Conflict for Your 13-Year-Old

Now Is the Right Time!

As a parent or those in a parenting role, you play a crucial role in your teen’s success. There are intentional ways to nurture a healthy parent-teen relationship, and growing your teen’s skills to manage conflict provides a perfect opportunity.

Conflict happens in families between spouses, among siblings, and between parents and children/teens. Arguing in family life is typical and expected. How you discuss and work through problems together can grow your child’s/teen’s life skills so they are ready to grow and sustain healthy relationships beyond your family. Children/teens ages 11-14 need to practice and grow their listening, empathy, communication, and problem-solving skills to thrive. They will need to learn to stop and calm down before saying or acting in harmful ways. And, they will have to learn to reflect on poor choices and take responsibility for their actions. If they cause harm, you will need to guide them to a better decision so that they learn how to mend physical or emotional damage done.

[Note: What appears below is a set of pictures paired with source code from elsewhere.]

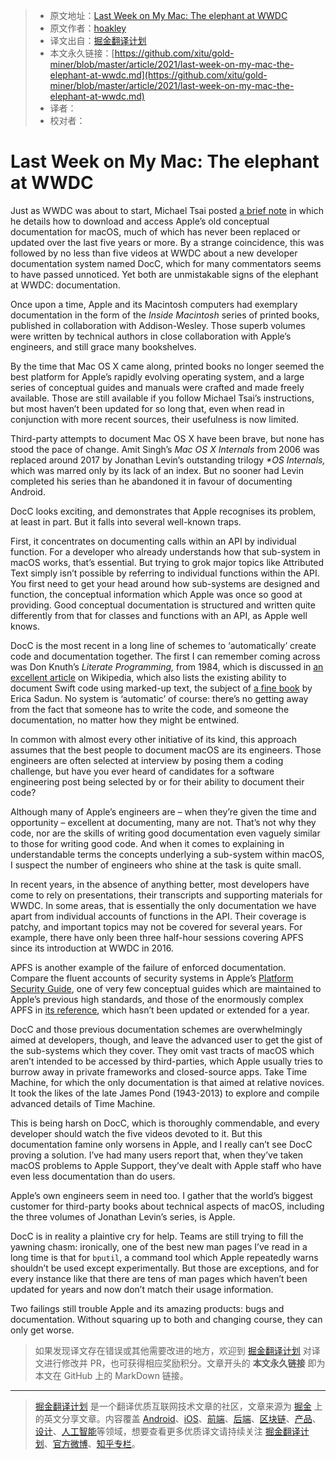 > * 原文地址：[Last Week on My Mac: The elephant at WWDC](https://eclecticlight.co/2021/06/13/last-week-on-my-mac-the-elephant-at-wwdc/)
> * 原文作者：[hoakley](https://eclecticlight.co/author/hoakley/)
> * 译文出自：[掘金翻译计划](https://github.com/xitu/gold-miner)
> * 本文永久链接：[https://github.com/xitu/gold-miner/blob/master/article/2021/last-week-on-my-mac-the-elephant-at-wwdc.md](https://github.com/xitu/gold-miner/blob/master/article/2021/last-week-on-my-mac-the-elephant-at-wwdc.md)
> * 译者：
> * 校对者：

# Last Week on My Mac: The elephant at WWDC

Just as WWDC was about to start, Michael Tsai posted [a brief note](https://mjtsai.com/blog/2021/06/07/old-apple-conceptual-documentation/) in which he details how to download and access Apple’s old conceptual documentation for macOS, much of which has never been replaced or updated over the last five years or more. By a strange coincidence, this was followed by no less than five videos at WWDC about a new developer documentation system named DocC, which for many commentators seems to have passed unnoticed. Yet both are unmistakable signs of the elephant at WWDC: documentation.

Once upon a time, Apple and its Macintosh computers had exemplary documentation in the form of the *Inside Macintosh* series of printed books, published in collaboration with Addison-Wesley. Those superb volumes were written by technical authors in close collaboration with Apple’s engineers, and still grace many bookshelves.

By the time that Mac OS X came along, printed books no longer seemed the best platform for Apple’s rapidly evolving operating system, and a large series of conceptual guides and manuals were crafted and made freely available. Those are still available if you follow Michael Tsai’s instructions, but most haven’t been updated for so long that, even when read in conjunction with more recent sources, their usefulness is now limited.

Third-party attempts to document Mac OS X have been brave, but none has stood the pace of change. Amit Singh’s *Mac OS X Internals* from 2006 was replaced around 2017 by Jonathan Levin’s outstanding trilogy *\*OS Internals,* which was marred only by its lack of an index. But no sooner had Levin completed his series than he abandoned it in favour of documenting Android.

DocC looks exciting, and demonstrates that Apple recognises its problem, at least in part. But it falls into several well-known traps.

First, it concentrates on documenting calls within an API by individual function. For a developer who already understands how that sub-system in macOS works, that’s essential. But trying to grok major topics like Attributed Text simply isn’t possible by referring to individual functions within the API. You first need to get your head around how sub-systems are designed and function, the conceptual information which Apple was once so good at providing. Good conceptual documentation is structured and written quite differently from that for classes and functions with an API, as Apple well knows.

DocC is the most recent in a long line of schemes to ‘automatically’ create code and documentation together. The first I can remember coming across was Don Knuth’s *Literate Programming,* from 1984, which is discussed in [an excellent article](https://en.wikipedia.org/wiki/Literate_programming) on Wikipedia, which also lists the existing ability to document Swift code using marked-up text, the subject of [a fine book](https://books.apple.com/gb/book/swift-documentation-markup/id1049010423) by Erica Sadun. No system is ‘automatic’ of course: there’s no getting away from the fact that someone has to write the code, and someone the documentation, no matter how they might be entwined.

In common with almost every other initiative of its kind, this approach assumes that the best people to document macOS are its engineers. Those engineers are often selected at interview by posing them a coding challenge, but have you ever heard of candidates for a software engineering post being selected by or for their ability to document their code?

Although many of Apple’s engineers are – when they’re given the time and opportunity – excellent at documenting, many are not. That’s not why they code, nor are the skills of writing good documentation even vaguely similar to those for writing good code. And when it comes to explaining in understandable terms the concepts underlying a sub-system within macOS, I suspect the number of engineers who shine at the task is quite small.

In recent years, in the absence of anything better, most developers have come to rely on presentations, their transcripts and supporting materials for WWDC. In some areas, that is essentially the only documentation we have apart from individual accounts of functions in the API. Their coverage is patchy, and important topics may not be covered for several years. For example, there have only been three half-hour sessions covering APFS since its introduction at WWDC in 2016.

APFS is another example of the failure of enforced documentation. Compare the fluent accounts of security systems in Apple’s [Platform Security Guide](https://support.apple.com/guide/security/welcome/web), one of very few conceptual guides which are maintained to Apple’s previous high standards, and those of the enormously complex APFS in [its reference](https://developer.apple.com/support/downloads/Apple-File-System-Reference.pdf), which hasn’t been updated or extended for a year.

DocC and those previous documentation schemes are overwhelmingly aimed at developers, though, and leave the advanced user to get the gist of the sub-systems which they cover. They omit vast tracts of macOS which aren’t intended to be accessed by third-parties, which Apple usually tries to burrow away in private frameworks and closed-source apps. Take Time Machine, for which the only documentation is that aimed at relative novices. It took the likes of the late James Pond (1943-2013) to explore and compile advanced details of Time Machine.

This is being harsh on DocC, which is thoroughly commendable, and every developer should watch the five videos devoted to it. But this documentation famine only worsens in Apple, and I really can’t see DocC proving a solution. I’ve had many users report that, when they’ve taken macOS problems to Apple Support, they’ve dealt with Apple staff who have even less documentation than do users.

Apple’s own engineers seem in need too. I gather that the world’s biggest customer for third-party books about technical aspects of macOS, including the three volumes of Jonathan Levin’s series, is Apple.

DocC is in reality a plaintive cry for help. Teams are still trying to fill the yawning chasm: ironically, one of the best new man pages I’ve read in a long time is that for `bputil`, a command tool which Apple repeatedly warns shouldn’t be used except experimentally. But those are exceptions, and for every instance like that there are tens of man pages which haven’t been updated for years and now don’t match their usage information.

Two failings still trouble Apple and its amazing products: bugs and documentation. Without squaring up to both and changing course, they can only get worse.

> 如果发现译文存在错误或其他需要改进的地方，欢迎到 [掘金翻译计划](https://github.com/xitu/gold-miner) 对译文进行修改并 PR，也可获得相应奖励积分。文章开头的 **本文永久链接** 即为本文在 GitHub 上的 MarkDown 链接。

---

> [掘金翻译计划](https://github.com/xitu/gold-miner) 是一个翻译优质互联网技术文章的社区，文章来源为 [掘金](https://juejin.im) 上的英文分享文章。内容覆盖 [Android](https://github.com/xitu/gold-miner#android)、[iOS](https://github.com/xitu/gold-miner#ios)、[前端](https://github.com/xitu/gold-miner#前端)、[后端](https://github.com/xitu/gold-miner#后端)、[区块链](https://github.com/xitu/gold-miner#区块链)、[产品](https://github.com/xitu/gold-miner#产品)、[设计](https://github.com/xitu/gold-miner#设计)、[人工智能](https://github.com/xitu/gold-miner#人工智能)等领域，想要查看更多优质译文请持续关注 [掘金翻译计划](https://github.com/xitu/gold-miner)、[官方微博](http://weibo.com/juejinfanyi)、[知乎专栏](https://zhuanlan.zhihu.com/juejinfanyi)。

Everyone faces challenges in managing conflict. “You can’t tell me what to do!” your child/teen may exclaim in embarrassment and frustration after breaking a house rule with a friend. As your child/teen develops, they must test their limits and the rules to internalize them. This testing can lead to challenges. The steps below include specific, practical strategies to prepare you to help your child/teen work through conflict in ways that grow their skills.

Why Conflict?

Whether it’s your eleven-year-old hitting an older sibling in frustration or your thirteen-year-old refusing to get ready for a family event, establishing regular and healthy ways of working through conflict that isn’t harmful to themself or others is essential as your child/teen learns to grow healthy relationships. This conflict resolution includes teaching your child/teen vital skills that grow confidence.

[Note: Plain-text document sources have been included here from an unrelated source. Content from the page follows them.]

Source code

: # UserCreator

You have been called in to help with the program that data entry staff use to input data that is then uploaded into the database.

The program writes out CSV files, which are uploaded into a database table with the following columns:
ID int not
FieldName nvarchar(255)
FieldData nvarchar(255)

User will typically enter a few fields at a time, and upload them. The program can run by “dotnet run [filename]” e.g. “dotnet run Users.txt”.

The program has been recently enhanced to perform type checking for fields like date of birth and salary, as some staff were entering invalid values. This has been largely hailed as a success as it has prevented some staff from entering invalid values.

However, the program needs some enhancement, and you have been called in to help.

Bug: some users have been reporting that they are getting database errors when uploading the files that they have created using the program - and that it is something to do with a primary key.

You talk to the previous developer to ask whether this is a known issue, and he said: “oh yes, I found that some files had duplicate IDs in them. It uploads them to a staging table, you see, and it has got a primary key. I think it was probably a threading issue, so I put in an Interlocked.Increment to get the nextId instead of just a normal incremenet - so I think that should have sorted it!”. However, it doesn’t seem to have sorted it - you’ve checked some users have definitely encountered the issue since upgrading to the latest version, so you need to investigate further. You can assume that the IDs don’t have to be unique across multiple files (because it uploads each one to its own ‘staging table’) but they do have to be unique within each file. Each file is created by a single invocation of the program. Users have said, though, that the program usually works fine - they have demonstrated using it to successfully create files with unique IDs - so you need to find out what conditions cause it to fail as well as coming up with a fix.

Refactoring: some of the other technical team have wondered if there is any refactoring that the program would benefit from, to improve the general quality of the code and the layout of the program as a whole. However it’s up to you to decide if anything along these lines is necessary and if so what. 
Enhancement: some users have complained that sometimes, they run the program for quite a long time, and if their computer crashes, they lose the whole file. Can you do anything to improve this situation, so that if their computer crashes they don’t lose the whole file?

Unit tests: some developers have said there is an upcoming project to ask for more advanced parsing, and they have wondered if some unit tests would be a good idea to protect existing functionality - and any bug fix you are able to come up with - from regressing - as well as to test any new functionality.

Today, in the short term, teaching skills to manage conflict in healthy ways can create

  • more significant opportunities for connection, cooperation, and enjoyment;
  • trust in each other that you both have the competence to handle your relationships and responsibilities, and
  • a sense of well-being and motivation to engage.

Tomorrow, in the long term, teaching your child/teen the skills to manage conflict

  • develops a sense of safety, security, and a belief in self;
  • grows skills in self-awareness, self-management, social awareness, relationship skills, responsible decision-making, and
  • deepens family trust and intimacy.

Five Steps for Managing Conflict

This five-step process helps you and your child/teen manage conflict. It also develops necessary critical life skills in your child/teen. The same process can also address other parenting issues (learn more about the process).

Tip: These steps are best done when you and your child/teen are not tired or in a rush.

Tip: Intentional communication and actively growing a healthy parenting relationship will support these steps.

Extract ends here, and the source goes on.